Public decks: 1Bracket: 1

Card text
Legendary Creature — Human Warrior Ally
Landfall — Whenever a land you control enters, you get an experience counter.
Whenever you attack, earthbend X, where X is the number of experience counters you have. (Target land you control becomes a 0/0 creature with haste that's still a land. Put X +1/+1 counters on it. When it dies or is exiled, return it to the battlefield tapped.)
Overview
- Prioritize extra land drops and ramp early to start stacking experience counters quickly.
- Shift into combat once Toph is online: each attack converts your experience total into a temporary land-creature threat.
- Leans naturally toward +1/+1 counter payoffs and combat pressure as the experience count grows.
- Your animated land is somewhat “sticky” in grindy games because it comes back tapped if it dies or gets exiled, but it still costs tempo to rebuild attacks.
- Often plays like green midrange: develop mana, present oversized attackers, and use interaction to keep key pieces on the table.
Common lines
- Ramp into Toph, then start chaining land drops so your first few attacks earthbend for meaningful X.
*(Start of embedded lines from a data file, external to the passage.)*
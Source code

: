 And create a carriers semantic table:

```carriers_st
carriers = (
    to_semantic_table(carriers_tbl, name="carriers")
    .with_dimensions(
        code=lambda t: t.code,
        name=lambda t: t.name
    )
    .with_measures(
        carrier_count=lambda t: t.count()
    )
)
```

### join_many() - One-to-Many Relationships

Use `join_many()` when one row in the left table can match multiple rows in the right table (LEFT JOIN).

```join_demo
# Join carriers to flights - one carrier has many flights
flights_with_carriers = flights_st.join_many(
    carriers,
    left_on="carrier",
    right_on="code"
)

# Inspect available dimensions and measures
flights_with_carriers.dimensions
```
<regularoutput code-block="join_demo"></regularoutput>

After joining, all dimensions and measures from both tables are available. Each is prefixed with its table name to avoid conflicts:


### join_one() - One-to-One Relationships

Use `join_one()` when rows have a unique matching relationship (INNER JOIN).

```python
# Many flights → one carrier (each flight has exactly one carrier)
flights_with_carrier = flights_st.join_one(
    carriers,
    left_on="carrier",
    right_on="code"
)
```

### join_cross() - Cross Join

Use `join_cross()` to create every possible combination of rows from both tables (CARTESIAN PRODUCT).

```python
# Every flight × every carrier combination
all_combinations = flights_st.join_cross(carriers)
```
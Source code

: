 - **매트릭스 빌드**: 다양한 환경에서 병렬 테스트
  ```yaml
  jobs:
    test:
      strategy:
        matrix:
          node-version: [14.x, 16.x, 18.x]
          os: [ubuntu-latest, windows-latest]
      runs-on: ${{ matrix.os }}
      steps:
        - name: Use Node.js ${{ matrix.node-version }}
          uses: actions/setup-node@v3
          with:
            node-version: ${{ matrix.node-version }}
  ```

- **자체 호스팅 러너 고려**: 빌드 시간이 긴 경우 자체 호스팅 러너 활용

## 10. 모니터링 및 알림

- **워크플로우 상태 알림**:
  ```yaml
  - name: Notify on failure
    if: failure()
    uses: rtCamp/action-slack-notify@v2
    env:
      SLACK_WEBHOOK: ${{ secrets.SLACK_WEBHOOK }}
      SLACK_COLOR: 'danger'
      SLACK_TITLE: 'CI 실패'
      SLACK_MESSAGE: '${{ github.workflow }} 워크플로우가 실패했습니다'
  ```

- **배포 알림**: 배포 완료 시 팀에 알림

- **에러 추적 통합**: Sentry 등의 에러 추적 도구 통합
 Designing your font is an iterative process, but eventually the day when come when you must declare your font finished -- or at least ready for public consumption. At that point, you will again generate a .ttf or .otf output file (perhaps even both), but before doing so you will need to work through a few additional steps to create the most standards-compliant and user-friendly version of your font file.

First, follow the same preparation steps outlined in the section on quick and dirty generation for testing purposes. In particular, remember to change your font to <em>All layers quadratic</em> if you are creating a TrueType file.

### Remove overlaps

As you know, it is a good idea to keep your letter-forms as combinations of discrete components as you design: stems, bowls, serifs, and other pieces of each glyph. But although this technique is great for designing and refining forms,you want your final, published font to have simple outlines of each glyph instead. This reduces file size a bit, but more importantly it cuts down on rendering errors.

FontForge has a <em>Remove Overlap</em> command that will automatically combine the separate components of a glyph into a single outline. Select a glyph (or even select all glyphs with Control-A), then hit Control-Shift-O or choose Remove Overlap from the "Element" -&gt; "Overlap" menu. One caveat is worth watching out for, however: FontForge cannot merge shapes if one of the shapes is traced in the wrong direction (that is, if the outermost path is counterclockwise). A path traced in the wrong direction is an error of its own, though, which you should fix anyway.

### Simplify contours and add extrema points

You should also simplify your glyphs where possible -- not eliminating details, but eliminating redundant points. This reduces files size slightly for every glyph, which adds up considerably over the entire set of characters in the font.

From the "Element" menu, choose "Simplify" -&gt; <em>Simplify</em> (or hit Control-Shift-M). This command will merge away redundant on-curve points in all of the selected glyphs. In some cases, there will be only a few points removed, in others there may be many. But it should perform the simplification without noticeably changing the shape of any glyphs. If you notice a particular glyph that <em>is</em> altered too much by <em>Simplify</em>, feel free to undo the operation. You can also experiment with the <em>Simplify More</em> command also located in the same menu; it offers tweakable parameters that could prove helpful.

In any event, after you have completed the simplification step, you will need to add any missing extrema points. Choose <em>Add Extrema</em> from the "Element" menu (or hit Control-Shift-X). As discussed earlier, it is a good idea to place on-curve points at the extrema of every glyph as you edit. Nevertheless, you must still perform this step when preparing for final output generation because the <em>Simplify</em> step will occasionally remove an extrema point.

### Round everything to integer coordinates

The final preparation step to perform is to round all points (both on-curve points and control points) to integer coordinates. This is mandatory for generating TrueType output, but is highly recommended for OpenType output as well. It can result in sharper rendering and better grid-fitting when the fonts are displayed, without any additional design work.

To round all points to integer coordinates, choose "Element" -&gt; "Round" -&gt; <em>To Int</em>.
- Attack with a newly earthbent land to pressure planeswalkers or pick off the most vulnerable player while you keep developing mana post-combat.
- Use instant-speed interaction to clear a blocker or remove a problematic permanent, then convert that opening into a big earthbend attack.
- In longer games, repeated attacks tend to snowball as experience counters keep scaling, turning every combat step into a fresh threat.
Strengths
- Scales well over time: experience counters naturally reward a steady ramp plan.
- Turns mana development into a win condition, so your “setup” advances your clock.
- Hasty attackers help you capitalize on openings immediately once you start attacking.
- Mono-green consistency: lots of room for ramp, creature-based pressure, and flexible answers.
- The land-creature clause can blunt some spot removal lines by bringing the land back tapped when it dies or is exiled.
Weaknesses
- Heavily commander-centric: if Toph is answered repeatedly, your payoff engine slows down a lot.
- Combat-reliant closing plan can struggle into fog effects, pillowforts, or repeated board wipes.
- Tempo can be awkward if your earthbent land keeps returning tapped, especially when you’re trying to keep pressure up.
- Land drops are your fuel; if your ramp/extra-lands plan stutters, the experience count (and X) can lag behind the table.
- Fast combo tables can go around your combat clock if you can’t apply pressure quickly.
Rule zero notes
- This deck can present “lands as attackers,” which can feel unusual; clarify that the plan is combat pressure, not land destruction.
- If you’re running heavy artifact/enchantment hate (for example, Collector Ouphe or Bane of Progress), call that out up front.
- Mention whether your build includes any land-sacrifice lines or recursion loops that could feel like resource denial.
- Set expectations on speed: with enough ramp, Toph can start making very large attackers quickly once she sticks.
- If you’re packing a lot of tutoring or silver-bullet interaction (for example, Chord of Calling or Archdruid's Charm), let the table know.
Matchups
Best into
- Creature-heavy midrange pods where scaling attackers dominate combat
- Slower value decks that give you time to build experience counters
- Tables light on sweepers and heavy on spot removal
- Artifact/enchantment-centric boards if you choose to run hate pieces (for example, Collector Ouphe or Bane of Progress)
Struggles against
- Fast combo pods that race before your combat engine turns on
- Control-heavy tables with frequent sweepers and counterspell protection
- Dedicated pillowfort or repeated fog strategies
- Land-hate or mass land-destruction metas
FAQ
How does Toph usually win the game?
Typically by building a large experience count through landfall and then converting each attack into an oversized hasty land-creature that ends games through combat damage.
Do I need to attack every turn?
Often yes once you’re stable, because the second ability only triggers on attacking; you can still take a turn off if you need to protect Toph or set up more land drops.
What happens if the earthbent land dies or gets exiled?
Toph returns it to the battlefield tapped, which helps you keep your mana base intact but can slow your ability to keep pressure up that turn cycle.
Is this more of a ramp deck or a counters deck?
It tends to play like ramp-first, with +1/+1 counters as the payoff layer; the exact balance depends on how many counter synergies you choose to include.
What interaction does mono-green realistically bring?
You can cover a lot of problems with flexible removal and board control tools; for example, Beast Within and Archdruid's Charm can answer key permanents, and Heroic Intervention can protect your board.